__TASK ITEM__
The entries that follow include a run beginning at the line with "contributions are either" and ending at the line with "are otherwise encumbered."; restate that run word for word and leave the rest out.

(Rendered images with source text)
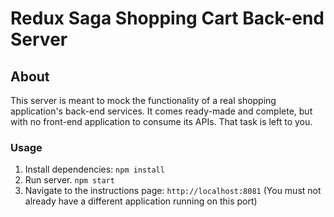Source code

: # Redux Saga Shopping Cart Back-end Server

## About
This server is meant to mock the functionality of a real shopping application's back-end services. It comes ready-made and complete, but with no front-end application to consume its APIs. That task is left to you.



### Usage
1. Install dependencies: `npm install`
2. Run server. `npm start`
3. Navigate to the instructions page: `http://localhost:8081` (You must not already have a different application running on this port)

---

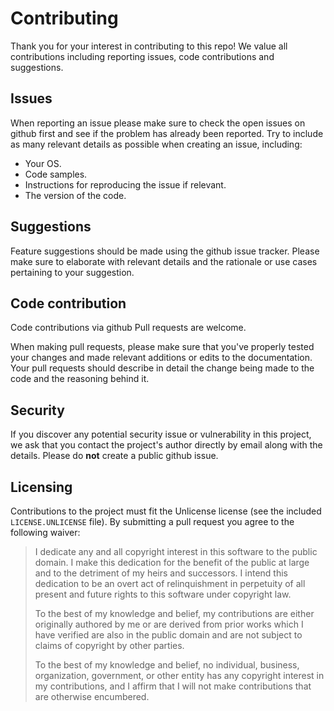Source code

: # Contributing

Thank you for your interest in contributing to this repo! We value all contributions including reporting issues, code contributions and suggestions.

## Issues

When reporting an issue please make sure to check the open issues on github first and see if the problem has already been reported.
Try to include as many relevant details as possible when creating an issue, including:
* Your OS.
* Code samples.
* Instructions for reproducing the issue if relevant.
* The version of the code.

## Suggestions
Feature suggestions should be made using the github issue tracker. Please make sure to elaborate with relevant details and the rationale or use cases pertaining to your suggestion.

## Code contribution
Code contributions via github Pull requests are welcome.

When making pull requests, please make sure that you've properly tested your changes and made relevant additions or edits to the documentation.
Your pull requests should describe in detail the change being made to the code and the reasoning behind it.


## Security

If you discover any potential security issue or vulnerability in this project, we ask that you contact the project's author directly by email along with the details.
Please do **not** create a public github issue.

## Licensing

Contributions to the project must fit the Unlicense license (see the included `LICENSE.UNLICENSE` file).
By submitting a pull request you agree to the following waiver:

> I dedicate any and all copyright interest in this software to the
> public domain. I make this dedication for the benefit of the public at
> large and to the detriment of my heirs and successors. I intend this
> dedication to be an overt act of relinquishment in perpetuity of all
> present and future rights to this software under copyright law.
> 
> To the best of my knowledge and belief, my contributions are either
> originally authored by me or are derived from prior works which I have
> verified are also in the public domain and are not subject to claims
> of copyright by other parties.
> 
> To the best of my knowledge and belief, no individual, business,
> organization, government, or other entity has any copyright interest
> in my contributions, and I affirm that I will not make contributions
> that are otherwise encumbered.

__ANSWER BELOW__
> To the best of my knowledge and belief, my contributions are either
> originally authored by me or are derived from prior works which I have
> verified are also in the public domain and are not subject to claims
> of copyright by other parties.
> 
> To the best of my knowledge and belief, no individual, business,
> organization, government, or other entity has any copyright interest
> in my contributions, and I affirm that I will not make contributions
> that are otherwise encumbered.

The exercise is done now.